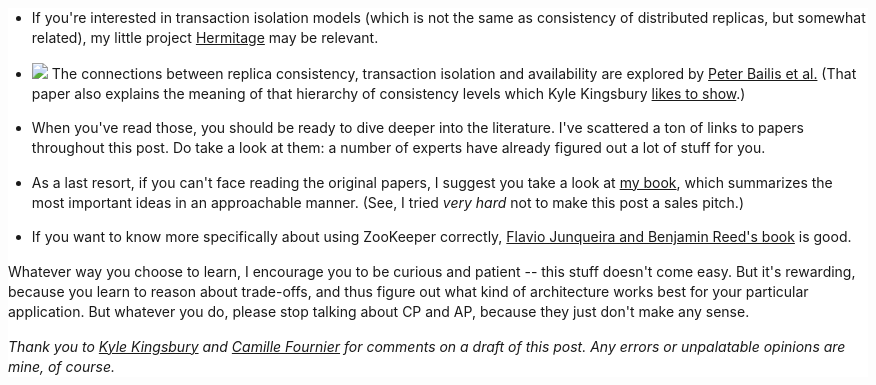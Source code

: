 -   If you're interested in transaction isolation models (which is not the same as consistency of distributed replicas,
    but somewhat related), my little project
    [Hermitage](https://martin.kleppmann.com/2014/11/25/hermitage-testing-the-i-in-acid.html) may be relevant.

-   [![](https://martin.kleppmann.com/2014/11/isolation-levels.png)](http://arxiv.org/pdf/1302.0309.pdf) The connections
    between replica consistency, transaction isolation and availability are explored by [Peter Bailis et
    al.](http://arxiv.org/pdf/1302.0309.pdf) (That paper also explains the meaning of that hierarchy of consistency
    levels which Kyle Kingsbury [likes to show](https://aphyr.com/posts/322-call-me-maybe-mongodb-stale-reads).)

-   When you've read those, you should be ready to dive deeper into the literature. I've scattered a ton of links to
    papers throughout this post. Do take a look at them: a number of experts have already figured out a lot of stuff for
    you.

-   As a last resort, if you can't face reading the original papers, I suggest you take a look at [my
    book](http://dataintensive.net/), which summarizes the most important ideas in an approachable manner. (See, I tried
    *very hard* not to make this post a sales pitch.)

-   If you want to know more specifically about using ZooKeeper correctly, [Flavio Junqueira and Benjamin Reed's
    book](http://shop.oreilly.com/product/0636920028901.do) is good.

Whatever way you choose to learn, I encourage you to be curious and patient -- this stuff doesn't come easy. But it's
rewarding, because you learn to reason about trade-offs, and thus figure out what kind of architecture works best for
your particular application. But whatever you do, please stop talking about CP and AP, because they just don't make any
sense.

*Thank you to [Kyle Kingsbury](https://aphyr.com/) and [Camille Fournier](https://twitter.com/skamille) for comments on
a draft of this post. Any errors or unpalatable opinions are mine, of course.*
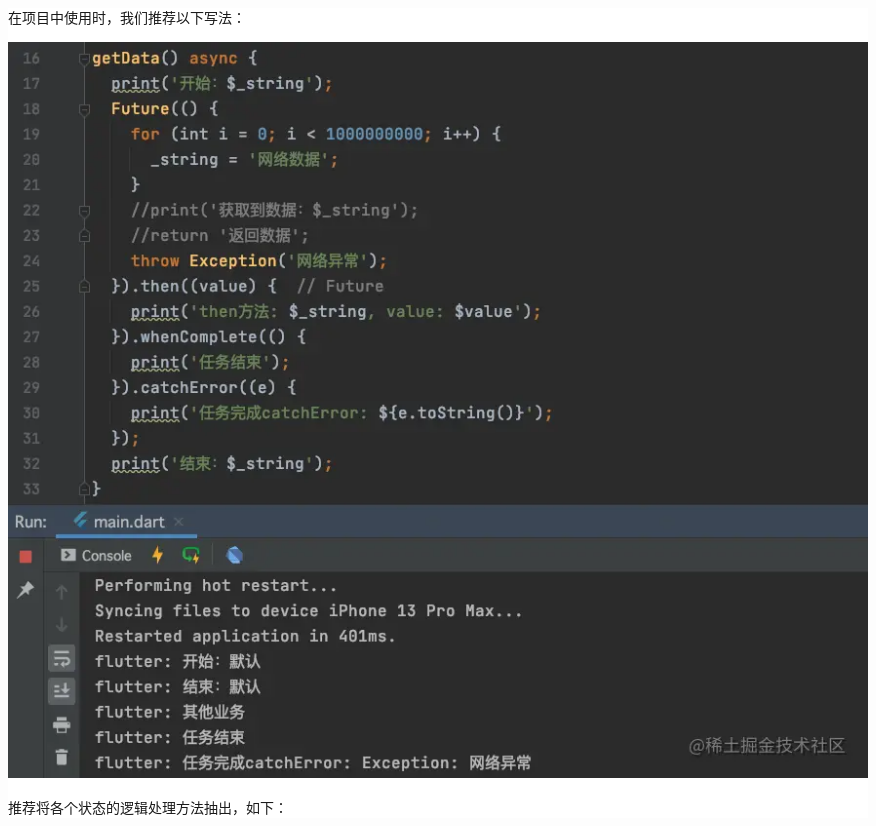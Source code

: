 在项目中使用时，我们推荐以下写法：

![](./static/0c609914f6d34faf91ac9ff25290507e~tplv-k3u1fbpfcp-zoom-in-crop-mark-1512-0-0-0.png)

推荐将各个状态的逻辑处理方法抽出，如下：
·····
» Work request
All that is needed is an exact copy of the lines from the top of the entries through the line containing "may be relevant.", pictures left out.

» Written response
Source code

: -   If you're interested in transaction isolation models (which is not the same as consistency of distributed replicas,
    but somewhat related), my little project
    [Hermitage](https://martin.kleppmann.com/2014/11/25/hermitage-testing-the-i-in-acid.html) may be relevant.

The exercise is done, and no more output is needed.